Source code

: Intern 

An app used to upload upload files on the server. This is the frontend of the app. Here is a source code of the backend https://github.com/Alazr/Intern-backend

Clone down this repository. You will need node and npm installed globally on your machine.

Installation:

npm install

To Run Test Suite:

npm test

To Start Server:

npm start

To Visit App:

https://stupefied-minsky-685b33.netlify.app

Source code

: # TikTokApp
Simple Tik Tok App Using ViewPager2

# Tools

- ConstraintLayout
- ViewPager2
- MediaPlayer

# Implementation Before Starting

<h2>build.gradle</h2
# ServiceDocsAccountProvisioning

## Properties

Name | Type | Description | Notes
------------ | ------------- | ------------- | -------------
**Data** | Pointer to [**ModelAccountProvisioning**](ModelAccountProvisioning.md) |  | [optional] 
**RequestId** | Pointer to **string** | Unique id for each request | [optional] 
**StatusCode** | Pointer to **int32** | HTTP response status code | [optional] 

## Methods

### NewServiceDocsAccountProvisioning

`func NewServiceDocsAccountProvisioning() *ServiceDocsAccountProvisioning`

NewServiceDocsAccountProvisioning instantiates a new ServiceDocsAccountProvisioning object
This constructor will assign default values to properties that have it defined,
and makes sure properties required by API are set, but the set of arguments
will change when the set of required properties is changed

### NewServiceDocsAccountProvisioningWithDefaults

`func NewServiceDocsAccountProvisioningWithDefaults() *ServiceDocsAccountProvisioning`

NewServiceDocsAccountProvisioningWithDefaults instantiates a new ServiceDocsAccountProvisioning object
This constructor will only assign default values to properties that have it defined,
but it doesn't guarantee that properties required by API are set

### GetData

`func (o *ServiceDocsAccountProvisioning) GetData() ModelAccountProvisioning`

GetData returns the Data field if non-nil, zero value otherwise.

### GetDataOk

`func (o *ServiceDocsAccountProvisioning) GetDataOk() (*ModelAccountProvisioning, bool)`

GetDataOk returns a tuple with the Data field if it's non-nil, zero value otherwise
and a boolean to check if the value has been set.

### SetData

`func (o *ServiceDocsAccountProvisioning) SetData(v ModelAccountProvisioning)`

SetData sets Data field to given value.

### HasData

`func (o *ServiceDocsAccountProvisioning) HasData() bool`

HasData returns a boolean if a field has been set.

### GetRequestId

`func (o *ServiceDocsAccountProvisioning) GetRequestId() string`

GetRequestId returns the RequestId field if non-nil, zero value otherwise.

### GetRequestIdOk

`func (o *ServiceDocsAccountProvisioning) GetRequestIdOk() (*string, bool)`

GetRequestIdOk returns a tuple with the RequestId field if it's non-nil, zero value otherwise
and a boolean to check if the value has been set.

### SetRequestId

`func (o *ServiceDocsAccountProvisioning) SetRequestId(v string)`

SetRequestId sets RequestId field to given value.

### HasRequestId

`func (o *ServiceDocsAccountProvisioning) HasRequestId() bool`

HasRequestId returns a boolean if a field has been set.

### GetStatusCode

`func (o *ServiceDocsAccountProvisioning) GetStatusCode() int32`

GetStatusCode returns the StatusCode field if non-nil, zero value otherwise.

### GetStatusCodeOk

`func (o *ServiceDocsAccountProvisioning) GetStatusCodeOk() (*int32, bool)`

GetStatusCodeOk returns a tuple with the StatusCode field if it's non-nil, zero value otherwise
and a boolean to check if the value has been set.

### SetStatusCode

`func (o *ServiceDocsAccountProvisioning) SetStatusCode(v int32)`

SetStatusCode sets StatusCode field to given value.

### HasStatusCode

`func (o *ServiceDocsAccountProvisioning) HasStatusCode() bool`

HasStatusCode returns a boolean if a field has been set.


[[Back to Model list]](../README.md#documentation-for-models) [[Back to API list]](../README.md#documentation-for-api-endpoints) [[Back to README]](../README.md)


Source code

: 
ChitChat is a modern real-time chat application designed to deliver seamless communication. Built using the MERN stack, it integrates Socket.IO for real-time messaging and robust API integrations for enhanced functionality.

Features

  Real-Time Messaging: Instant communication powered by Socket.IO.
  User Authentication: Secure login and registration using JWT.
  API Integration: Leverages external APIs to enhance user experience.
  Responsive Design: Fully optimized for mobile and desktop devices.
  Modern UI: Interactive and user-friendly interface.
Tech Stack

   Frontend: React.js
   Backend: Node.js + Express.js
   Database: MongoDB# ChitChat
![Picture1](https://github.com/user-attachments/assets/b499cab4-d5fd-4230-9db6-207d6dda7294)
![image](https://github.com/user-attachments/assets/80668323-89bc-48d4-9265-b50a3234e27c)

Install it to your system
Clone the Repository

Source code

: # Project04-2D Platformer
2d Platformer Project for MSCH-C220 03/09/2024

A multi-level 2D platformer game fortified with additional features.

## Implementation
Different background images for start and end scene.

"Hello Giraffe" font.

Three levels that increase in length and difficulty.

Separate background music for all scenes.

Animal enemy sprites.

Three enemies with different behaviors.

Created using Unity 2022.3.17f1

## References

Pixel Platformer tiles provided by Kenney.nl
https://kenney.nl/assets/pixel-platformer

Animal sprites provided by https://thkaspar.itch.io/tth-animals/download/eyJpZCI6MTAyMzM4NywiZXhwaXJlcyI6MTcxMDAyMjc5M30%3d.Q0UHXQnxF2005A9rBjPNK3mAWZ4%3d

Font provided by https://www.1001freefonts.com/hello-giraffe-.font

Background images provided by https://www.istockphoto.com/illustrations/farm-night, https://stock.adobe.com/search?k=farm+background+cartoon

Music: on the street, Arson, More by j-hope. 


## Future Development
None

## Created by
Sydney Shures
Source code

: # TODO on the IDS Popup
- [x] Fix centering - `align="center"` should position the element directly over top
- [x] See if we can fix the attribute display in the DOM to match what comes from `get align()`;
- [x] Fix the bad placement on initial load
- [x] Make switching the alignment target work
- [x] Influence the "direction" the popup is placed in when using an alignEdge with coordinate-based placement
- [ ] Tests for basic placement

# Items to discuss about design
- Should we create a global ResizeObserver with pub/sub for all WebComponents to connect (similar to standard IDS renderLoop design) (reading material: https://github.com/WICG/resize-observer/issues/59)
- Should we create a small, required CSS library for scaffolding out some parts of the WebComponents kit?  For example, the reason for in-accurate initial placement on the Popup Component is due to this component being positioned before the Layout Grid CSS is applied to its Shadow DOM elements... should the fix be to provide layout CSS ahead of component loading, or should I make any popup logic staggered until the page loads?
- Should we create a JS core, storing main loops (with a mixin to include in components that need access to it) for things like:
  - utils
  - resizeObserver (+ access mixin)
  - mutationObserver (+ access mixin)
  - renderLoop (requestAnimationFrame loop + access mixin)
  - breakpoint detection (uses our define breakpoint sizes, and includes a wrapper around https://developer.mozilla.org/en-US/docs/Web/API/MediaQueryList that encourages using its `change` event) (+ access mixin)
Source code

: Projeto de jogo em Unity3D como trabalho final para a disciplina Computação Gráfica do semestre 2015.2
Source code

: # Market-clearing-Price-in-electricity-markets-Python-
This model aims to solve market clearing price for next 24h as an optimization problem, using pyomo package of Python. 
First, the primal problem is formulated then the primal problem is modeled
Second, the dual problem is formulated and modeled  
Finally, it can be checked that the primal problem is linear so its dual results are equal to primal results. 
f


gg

What needs to be done: Print the entries above exactly as they were written, down to the last line.

Completed exercise:
Source code

: Intern 

An app used to upload upload files on the server. This is the frontend of the app. Here is a source code of the backend https://github.com/Alazr/Intern-backend

Clone down this repository. You will need node and npm installed globally on your machine.

Installation:

npm install

To Run Test Suite:

npm test

To Start Server:

npm start

To Visit App:

https://stupefied-minsky-685b33.netlify.app

Source code

: # TikTokApp
Simple Tik Tok App Using ViewPager2

# Tools

- ConstraintLayout
- ViewPager2
- MediaPlayer

# Implementation Before Starting

<h2>build.gradle</h2
# ServiceDocsAccountProvisioning

## Properties

Name | Type | Description | Notes
------------ | ------------- | ------------- | -------------
**Data** | Pointer to [**ModelAccountProvisioning**](ModelAccountProvisioning.md) |  | [optional] 
**RequestId** | Pointer to **string** | Unique id for each request | [optional] 
**StatusCode** | Pointer to **int32** | HTTP response status code | [optional] 

## Methods

### NewServiceDocsAccountProvisioning

`func NewServiceDocsAccountProvisioning() *ServiceDocsAccountProvisioning`

NewServiceDocsAccountProvisioning instantiates a new ServiceDocsAccountProvisioning object
This constructor will assign default values to properties that have it defined,
and makes sure properties required by API are set, but the set of arguments
will change when the set of required properties is changed

### NewServiceDocsAccountProvisioningWithDefaults

`func NewServiceDocsAccountProvisioningWithDefaults() *ServiceDocsAccountProvisioning`

NewServiceDocsAccountProvisioningWithDefaults instantiates a new ServiceDocsAccountProvisioning object
This constructor will only assign default values to properties that have it defined,
but it doesn't guarantee that properties required by API are set

### GetData

`func (o *ServiceDocsAccountProvisioning) GetData() ModelAccountProvisioning`

GetData returns the Data field if non-nil, zero value otherwise.

### GetDataOk

`func (o *ServiceDocsAccountProvisioning) GetDataOk() (*ModelAccountProvisioning, bool)`

GetDataOk returns a tuple with the Data field if it's non-nil, zero value otherwise
and a boolean to check if the value has been set.

### SetData

`func (o *ServiceDocsAccountProvisioning) SetData(v ModelAccountProvisioning)`

SetData sets Data field to given value.

### HasData

`func (o *ServiceDocsAccountProvisioning) HasData() bool`

HasData returns a boolean if a field has been set.

### GetRequestId

`func (o *ServiceDocsAccountProvisioning) GetRequestId() string`

GetRequestId returns the RequestId field if non-nil, zero value otherwise.

### GetRequestIdOk

`func (o *ServiceDocsAccountProvisioning) GetRequestIdOk() (*string, bool)`

GetRequestIdOk returns a tuple with the RequestId field if it's non-nil, zero value otherwise
and a boolean to check if the value has been set.

### SetRequestId

`func (o *ServiceDocsAccountProvisioning) SetRequestId(v string)`

SetRequestId sets RequestId field to given value.

### HasRequestId

`func (o *ServiceDocsAccountProvisioning) HasRequestId() bool`

HasRequestId returns a boolean if a field has been set.

### GetStatusCode

`func (o *ServiceDocsAccountProvisioning) GetStatusCode() int32`

GetStatusCode returns the StatusCode field if non-nil, zero value otherwise.

### GetStatusCodeOk

`func (o *ServiceDocsAccountProvisioning) GetStatusCodeOk() (*int32, bool)`

GetStatusCodeOk returns a tuple with the StatusCode field if it's non-nil, zero value otherwise
and a boolean to check if the value has been set.

### SetStatusCode

`func (o *ServiceDocsAccountProvisioning) SetStatusCode(v int32)`

SetStatusCode sets StatusCode field to given value.

### HasStatusCode

`func (o *ServiceDocsAccountProvisioning) HasStatusCode() bool`

HasStatusCode returns a boolean if a field has been set.


[[Back to Model list]](../README.md#documentation-for-models) [[Back to API list]](../README.md#documentation-for-api-endpoints) [[Back to README]](../README.md)


Source code

: 
ChitChat is a modern real-time chat application designed to deliver seamless communication. Built using the MERN stack, it integrates Socket.IO for real-time messaging and robust API integrations for enhanced functionality.

Features

  Real-Time Messaging: Instant communication powered by Socket.IO.
  User Authentication: Secure login and registration using JWT.
  API Integration: Leverages external APIs to enhance user experience.
  Responsive Design: Fully optimized for mobile and desktop devices.
  Modern UI: Interactive and user-friendly interface.
Tech Stack

   Frontend: React.js
   Backend: Node.js + Express.js
   Database: MongoDB# ChitChat
![Picture1](https://github.com/user-attachments/assets/b499cab4-d5fd-4230-9db6-207d6dda7294)
![image](https://github.com/user-attachments/assets/80668323-89bc-48d4-9265-b50a3234e27c)

Install it to your system
Clone the Repository

Source code

: # Project04-2D Platformer
2d Platformer Project for MSCH-C220 03/09/2024

A multi-level 2D platformer game fortified with additional features.

## Implementation
Different background images for start and end scene.

"Hello Giraffe" font.

Three levels that increase in length and difficulty.

Separate background music for all scenes.

Animal enemy sprites.

Three enemies with different behaviors.

Created using Unity 2022.3.17f1

## References

Pixel Platformer tiles provided by Kenney.nl
https://kenney.nl/assets/pixel-platformer

Animal sprites provided by https://thkaspar.itch.io/tth-animals/download/eyJpZCI6MTAyMzM4NywiZXhwaXJlcyI6MTcxMDAyMjc5M30%3d.Q0UHXQnxF2005A9rBjPNK3mAWZ4%3d

Font provided by https://www.1001freefonts.com/hello-giraffe-.font

Background images provided by https://www.istockphoto.com/illustrations/farm-night, https://stock.adobe.com/search?k=farm+background+cartoon

Music: on the street, Arson, More by j-hope. 


## Future Development
None

## Created by
Sydney Shures
Source code

: # TODO on the IDS Popup
- [x] Fix centering - `align="center"` should position the element directly over top
- [x] See if we can fix the attribute display in the DOM to match what comes from `get align()`;
- [x] Fix the bad placement on initial load
- [x] Make switching the alignment target work
- [x] Influence the "direction" the popup is placed in when using an alignEdge with coordinate-based placement
- [ ] Tests for basic placement

# Items to discuss about design
- Should we create a global ResizeObserver with pub/sub for all WebComponents to connect (similar to standard IDS renderLoop design) (reading material: https://github.com/WICG/resize-observer/issues/59)
- Should we create a small, required CSS library for scaffolding out some parts of the WebComponents kit?  For example, the reason for in-accurate initial placement on the Popup Component is due to this component being positioned before the Layout Grid CSS is applied to its Shadow DOM elements... should the fix be to provide layout CSS ahead of component loading, or should I make any popup logic staggered until the page loads?
- Should we create a JS core, storing main loops (with a mixin to include in components that need access to it) for things like:
  - utils
  - resizeObserver (+ access mixin)
  - mutationObserver (+ access mixin)
  - renderLoop (requestAnimationFrame loop + access mixin)
  - breakpoint detection (uses our define breakpoint sizes, and includes a wrapper around https://developer.mozilla.org/en-US/docs/Web/API/MediaQueryList that encourages using its `change` event) (+ access mixin)
Source code

: Projeto de jogo em Unity3D como trabalho final para a disciplina Computação Gráfica do semestre 2015.2
Source code

: # Market-clearing-Price-in-electricity-markets-Python-
This model aims to solve market clearing price for next 24h as an optimization problem, using pyomo package of Python. 
First, the primal problem is formulated then the primal problem is modeled
Second, the dual problem is formulated and modeled  
Finally, it can be checked that the primal problem is linear so its dual results are equal to primal results. 
f


gg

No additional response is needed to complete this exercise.